Generating `OpIDSum` directly

While the Hamiltonian as written above has a number of terms that scales as $2 N^5$, by grouping like-terms together total number of terms can be reduced to $N^5 / 2$, nevertheless, simply constructing the OpIDSum for this Hamiltonian is a hard problem, for the $12 \times 12$ system the OpIDSum alone takes up almost 600GiB. Because of this we needed to construct the OpIDSum directly to avoid constructing the much more costly (in both time and space) OpSum.

try
  using MKL
catch
end

using LinearAlgebra
BLAS.set_num_threads(1)

@show Threads.nthreads()
@show BLAS.get_num_threads()

using ITensors, ITensorMPS, ITensorMPOConstruction

↓ = false
↑ = true

function create_op_cache_vec(sites::Vector{<:Index})::OpCacheVec
  operatorNames = ["I", "Cdn", "Cup", "Cdagdn", "Cdagup", "Ndn", "Nup",
                  "Cup * Cdn", "Cup * Cdagdn", "Cup * Ndn",
                  "Cdagup * Cdn", "Cdagup * Cdagdn", "Cdagup * Ndn",
                  "Nup * Cdn", "Nup * Cdagdn", "Nup * Ndn"]

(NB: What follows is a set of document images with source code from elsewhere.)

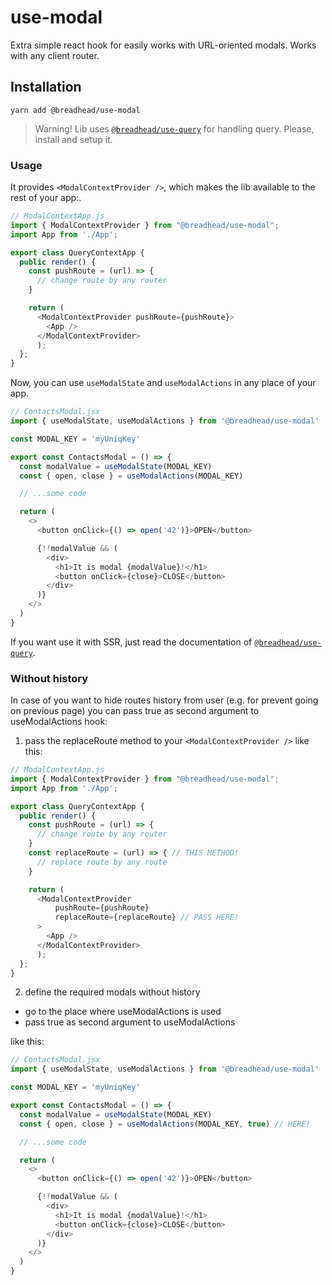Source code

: # use-modal

Extra simple react hook for easily works with URL-oriented modals. Works with any client router.

## Installation

`yarn add @breadhead/use-modal`

> Warning! Lib uses [`@breadhead/use-query`](https://github.com/breadhead/use-query) for handling query. Please, install and setup it.

### Usage

It provides `<ModalContextProvider />`, which makes the lib available to the rest of your app:.

```js
// ModalContextApp.js
import { ModalContextProvider } from "@breadhead/use-modal";
import App from './App';

export class QueryContextApp {
  public render() {
    const pushRoute = (url) => {
      // change route by any router
    }

    return (
      <ModalContextProvider pushRoute={pushRoute}>
        <App />
      </ModalContextProvider>
      );
  };
}
```

Now, you can use `useModalState` and `useModalActions` in any place of your app.

```js
// ContactsModal.jsx
import { useModalState, useModalActions } from '@breadhead/use-modal'

const MODAL_KEY = 'myUniqKey'

export const ContactsModal = () => {
  const modalValue = useModalState(MODAL_KEY)
  const { open, close } = useModalActions(MODAL_KEY)

  // ...some code

  return (
    <>
      <button onClick={() => open('42')}>OPEN</button>

      {!!modalValue && (
        <div>
          <h1>It is modal {modalValue}!</h1>
          <button onClick={close}>CLOSE</button>
        </div>
      )}
    </>
  )
}
```

If you want use it with SSR, just read the documentation of [`@breadhead/use-query`](https://github.com/breadhead/use-query).

### Without history

In case of you want to hide routes history from user (e.g. for prevent going on previous page) you can pass true as second argument to useModalActions hook:

1. pass the replaceRoute method to your `<ModalContextProvider />` like this:

```js
// ModalContextApp.js
import { ModalContextProvider } from "@breadhead/use-modal";
import App from './App';

export class QueryContextApp {
  public render() {
    const pushRoute = (url) => {
      // change route by any router
    }
    const replaceRoute = (url) => { // THIS METHOD!
      // replace route by any route
    }

    return (
      <ModalContextProvider 
          pushRoute={pushRoute} 
          replaceRoute={replaceRoute} // PASS HERE!
      > 
        <App />
      </ModalContextProvider>
      );
  };
}
```

2. define the required modals without history
- go to the place where useModalActions is used
- pass true as second argument to useModalActions

like this:

```js
// ContactsModal.jsx
import { useModalState, useModalActions } from '@breadhead/use-modal'

const MODAL_KEY = 'myUniqKey'

export const ContactsModal = () => {
  const modalValue = useModalState(MODAL_KEY)
  const { open, close } = useModalActions(MODAL_KEY, true) // HERE!

  // ...some code

  return (
    <>
      <button onClick={() => open('42')}>OPEN</button>

      {!!modalValue && (
        <div>
          <h1>It is modal {modalValue}!</h1>
          <button onClick={close}>CLOSE</button>
        </div>
      )}
    </>
  )
}
```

  return to_OpCacheVec(sites, [operatorNames for _ in 1:length(sites)])
end

function wrap_around(grid_size::NTuple{N, Int}, k::CartesianIndex{N})::CartesianIndex{N} where {N}
  CartesianIndex(NTuple{N, Int}(mod1(k[i], grid_size[i]) for i in 1:N))
end

function opC(j::CartesianIndex{N}, spin::Bool, mapping::Array{Int, N})::OpID{UInt8} where {N}
  return OpID{UInt8}(2 + spin, mapping[wrap_around(size(mapping), j)])
end

function opCdag(j::CartesianIndex{N}, spin::Bool, mapping::Array{Int, N})::OpID{UInt8} where {N}
  return OpID{UInt8}(4 + spin, mapping[wrap_around(size(mapping), j)])
end

function opN(j::CartesianIndex{N}, spin::Bool, mapping::Array{Int, N})::OpID{UInt8} where {N}
  return OpID{UInt8}(6 + spin, mapping[wrap_around(size(mapping), j)])
end

function is_spin_dn(op_id)::Bool
  @assert 0 < op_id < 8
  return mod(op_id, 2) == 0
end

Combining local operators

The next bottleneck in construction is combining multiple operators acting on the same site into a single basis operator to satisfy constraint #3. This entails for example, replacing $c^\dagger_{k, \uparrow} c_{k, \uparrow}$ with $n_{k, \uparrow}$. While this can be accomplished by passing a basis_op_chache_vec to MPO_new, that code path is slow since it relies on numeric computations to rewrite each product. If instead, we are intelligent about how we formulate the individual terms, we can rewrite them symbolically.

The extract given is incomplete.